Lines to return, exactly: from the line with "-Разработать модель машинного" to the line with "-Провести полноценный разведочный" in the entries below, both included.

--- START ---

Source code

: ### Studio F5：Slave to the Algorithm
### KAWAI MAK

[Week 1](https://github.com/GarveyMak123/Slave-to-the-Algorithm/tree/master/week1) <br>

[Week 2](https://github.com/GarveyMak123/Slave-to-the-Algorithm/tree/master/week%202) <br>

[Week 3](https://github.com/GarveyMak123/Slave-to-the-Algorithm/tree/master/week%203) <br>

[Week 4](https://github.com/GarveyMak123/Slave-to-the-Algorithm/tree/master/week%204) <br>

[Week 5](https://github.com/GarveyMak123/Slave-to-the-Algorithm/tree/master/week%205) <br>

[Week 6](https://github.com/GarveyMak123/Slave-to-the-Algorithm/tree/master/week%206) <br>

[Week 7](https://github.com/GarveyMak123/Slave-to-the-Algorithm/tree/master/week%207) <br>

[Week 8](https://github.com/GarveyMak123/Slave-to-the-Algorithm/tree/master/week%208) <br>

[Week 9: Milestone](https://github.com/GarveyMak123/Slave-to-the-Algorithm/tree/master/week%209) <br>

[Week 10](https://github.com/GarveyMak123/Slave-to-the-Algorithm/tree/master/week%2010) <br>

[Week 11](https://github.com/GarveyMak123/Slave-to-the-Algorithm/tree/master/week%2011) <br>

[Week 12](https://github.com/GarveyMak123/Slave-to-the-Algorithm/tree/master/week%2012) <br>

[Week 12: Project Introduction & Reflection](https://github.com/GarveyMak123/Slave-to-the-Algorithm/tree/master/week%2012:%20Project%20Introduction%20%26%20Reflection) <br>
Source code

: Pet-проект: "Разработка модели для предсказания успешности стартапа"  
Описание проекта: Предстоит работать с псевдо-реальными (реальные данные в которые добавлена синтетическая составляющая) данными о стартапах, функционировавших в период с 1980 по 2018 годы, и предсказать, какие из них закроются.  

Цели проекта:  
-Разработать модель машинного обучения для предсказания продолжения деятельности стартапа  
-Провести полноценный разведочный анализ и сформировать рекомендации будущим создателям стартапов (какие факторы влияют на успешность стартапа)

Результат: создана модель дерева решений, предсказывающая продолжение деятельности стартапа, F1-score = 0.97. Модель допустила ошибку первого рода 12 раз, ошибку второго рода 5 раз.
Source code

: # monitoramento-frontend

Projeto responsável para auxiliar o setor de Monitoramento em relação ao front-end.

--- END ---
--- START ---

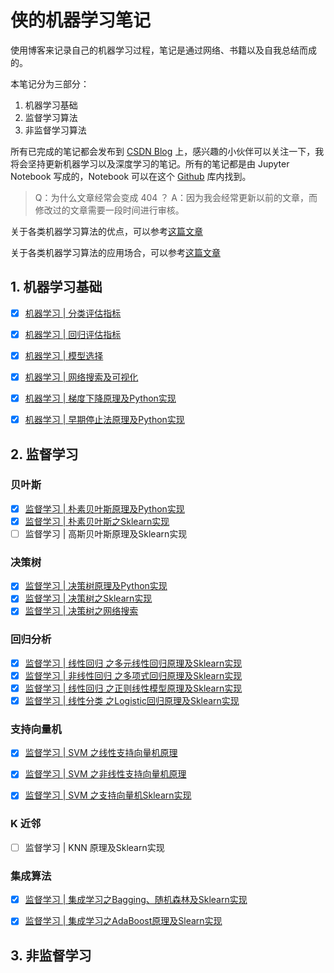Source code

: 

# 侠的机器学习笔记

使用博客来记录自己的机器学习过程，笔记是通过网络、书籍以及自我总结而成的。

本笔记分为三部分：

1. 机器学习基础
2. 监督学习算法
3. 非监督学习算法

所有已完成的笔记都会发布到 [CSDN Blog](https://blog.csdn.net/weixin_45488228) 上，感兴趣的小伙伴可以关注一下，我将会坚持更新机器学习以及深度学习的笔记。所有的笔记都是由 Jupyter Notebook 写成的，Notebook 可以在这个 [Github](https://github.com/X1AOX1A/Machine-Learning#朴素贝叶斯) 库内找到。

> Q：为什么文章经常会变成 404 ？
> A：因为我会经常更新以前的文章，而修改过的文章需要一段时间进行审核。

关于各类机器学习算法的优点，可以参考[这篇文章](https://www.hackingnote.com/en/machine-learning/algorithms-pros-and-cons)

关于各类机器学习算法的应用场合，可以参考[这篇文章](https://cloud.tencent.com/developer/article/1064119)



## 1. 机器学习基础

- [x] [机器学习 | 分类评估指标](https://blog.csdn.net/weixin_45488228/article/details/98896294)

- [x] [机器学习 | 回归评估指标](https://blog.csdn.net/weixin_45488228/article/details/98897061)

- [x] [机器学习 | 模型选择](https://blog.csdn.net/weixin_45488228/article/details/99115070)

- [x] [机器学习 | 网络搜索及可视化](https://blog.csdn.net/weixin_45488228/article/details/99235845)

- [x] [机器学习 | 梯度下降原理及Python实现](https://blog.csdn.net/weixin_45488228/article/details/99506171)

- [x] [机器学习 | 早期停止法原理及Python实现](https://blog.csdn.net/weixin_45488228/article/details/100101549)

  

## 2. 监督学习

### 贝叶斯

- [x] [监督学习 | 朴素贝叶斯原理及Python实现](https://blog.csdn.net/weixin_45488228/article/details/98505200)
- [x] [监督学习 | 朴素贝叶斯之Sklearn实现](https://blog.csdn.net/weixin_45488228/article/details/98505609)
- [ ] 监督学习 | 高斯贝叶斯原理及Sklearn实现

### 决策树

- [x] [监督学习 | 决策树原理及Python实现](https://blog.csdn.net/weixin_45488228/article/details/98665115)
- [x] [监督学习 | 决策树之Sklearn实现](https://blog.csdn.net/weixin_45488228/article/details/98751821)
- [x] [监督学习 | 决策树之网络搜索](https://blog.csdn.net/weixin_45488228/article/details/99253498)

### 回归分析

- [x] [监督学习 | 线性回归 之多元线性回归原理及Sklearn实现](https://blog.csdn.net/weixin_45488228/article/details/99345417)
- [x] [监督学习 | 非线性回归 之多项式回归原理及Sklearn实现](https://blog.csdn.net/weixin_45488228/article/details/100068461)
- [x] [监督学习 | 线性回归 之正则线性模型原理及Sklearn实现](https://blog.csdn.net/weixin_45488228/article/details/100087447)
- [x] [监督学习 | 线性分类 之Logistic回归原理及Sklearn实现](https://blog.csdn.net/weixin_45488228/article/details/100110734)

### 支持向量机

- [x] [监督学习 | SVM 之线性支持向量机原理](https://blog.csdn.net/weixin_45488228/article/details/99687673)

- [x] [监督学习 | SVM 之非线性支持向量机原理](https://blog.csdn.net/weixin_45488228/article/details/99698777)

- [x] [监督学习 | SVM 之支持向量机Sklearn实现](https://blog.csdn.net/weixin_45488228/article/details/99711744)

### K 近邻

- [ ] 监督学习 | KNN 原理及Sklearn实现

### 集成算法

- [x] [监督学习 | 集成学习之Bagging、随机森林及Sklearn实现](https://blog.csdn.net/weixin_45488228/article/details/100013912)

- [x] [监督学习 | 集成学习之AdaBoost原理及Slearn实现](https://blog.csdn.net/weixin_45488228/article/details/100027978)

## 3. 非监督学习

--- END ---

- _Answer to this problem_:
-Разработать модель машинного обучения для предсказания продолжения деятельности стартапа  
-Провести полноценный разведочный анализ и сформировать рекомендации будущим создателям стартапов (какие факторы влияют на успешность стартапа)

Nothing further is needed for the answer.